Una estimación encontró que Túnez estaba perdiendo $ 1 billón anualmente a la corrupción. (Tal vez sea de interés más investigación sobre el concepto). [9] Y podría decirse que la corrupción afecta tanto a los derechos políticos como a los socioeconómicos exactamente porque la malversación de fondos públicos desvía recursos que de otro modo podrían servir a los ciudadanos. El soborno (véase qué es, su definición, o concepto jurídico, y su significado como “bribery” en derecho anglosajón, en inglés) pone una barrera para que los grupos marginados accedan a servicios de salud, educación, vivienda o cualquier otro servicio gubernamental. La corrupción también puede violar los derechos políticos de una persona, ya que su derecho a la no discriminación y al trato justo podría ponerse en peligro.
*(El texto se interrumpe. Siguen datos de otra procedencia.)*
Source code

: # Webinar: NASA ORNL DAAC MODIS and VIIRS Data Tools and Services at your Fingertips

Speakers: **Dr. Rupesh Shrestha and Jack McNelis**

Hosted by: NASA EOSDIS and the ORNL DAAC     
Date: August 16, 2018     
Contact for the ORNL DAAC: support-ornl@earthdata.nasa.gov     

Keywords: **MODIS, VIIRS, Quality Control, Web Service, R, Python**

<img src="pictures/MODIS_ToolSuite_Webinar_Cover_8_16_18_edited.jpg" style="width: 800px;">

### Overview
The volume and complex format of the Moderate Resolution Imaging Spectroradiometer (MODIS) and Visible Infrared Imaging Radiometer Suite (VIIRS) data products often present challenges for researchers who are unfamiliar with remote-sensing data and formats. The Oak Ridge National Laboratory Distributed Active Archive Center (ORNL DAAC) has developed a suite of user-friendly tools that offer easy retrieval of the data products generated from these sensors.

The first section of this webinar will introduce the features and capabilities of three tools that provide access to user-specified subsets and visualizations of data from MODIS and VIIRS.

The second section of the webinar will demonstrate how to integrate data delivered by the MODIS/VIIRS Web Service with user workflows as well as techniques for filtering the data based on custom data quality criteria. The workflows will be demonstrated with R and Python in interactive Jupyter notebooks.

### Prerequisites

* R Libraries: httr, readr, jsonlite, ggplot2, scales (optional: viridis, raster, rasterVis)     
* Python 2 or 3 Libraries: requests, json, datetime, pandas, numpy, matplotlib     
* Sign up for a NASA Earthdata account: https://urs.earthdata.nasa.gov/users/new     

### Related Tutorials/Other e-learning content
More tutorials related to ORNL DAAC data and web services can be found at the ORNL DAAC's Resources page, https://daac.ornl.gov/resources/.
Sin embargo, los juicios pueden no ser ideales para lidiar con la corrupción, especialmente cuando están integrados en instituciones burocráticas, políticas, económicas y sociales. La corrupción en Túnez tiene menos que ver con un número limitado de personas y más con estructuras que perpetúan su aparición. (Tal vez sea de interés más investigación sobre el concepto). Para que los juicios sean efectivos, uno necesita identificar claramente “una violación, un infractor y un remedio: sin la capacidad de nombrar a cada uno, el poder de avergonzar se reducirá significativamente”. [10]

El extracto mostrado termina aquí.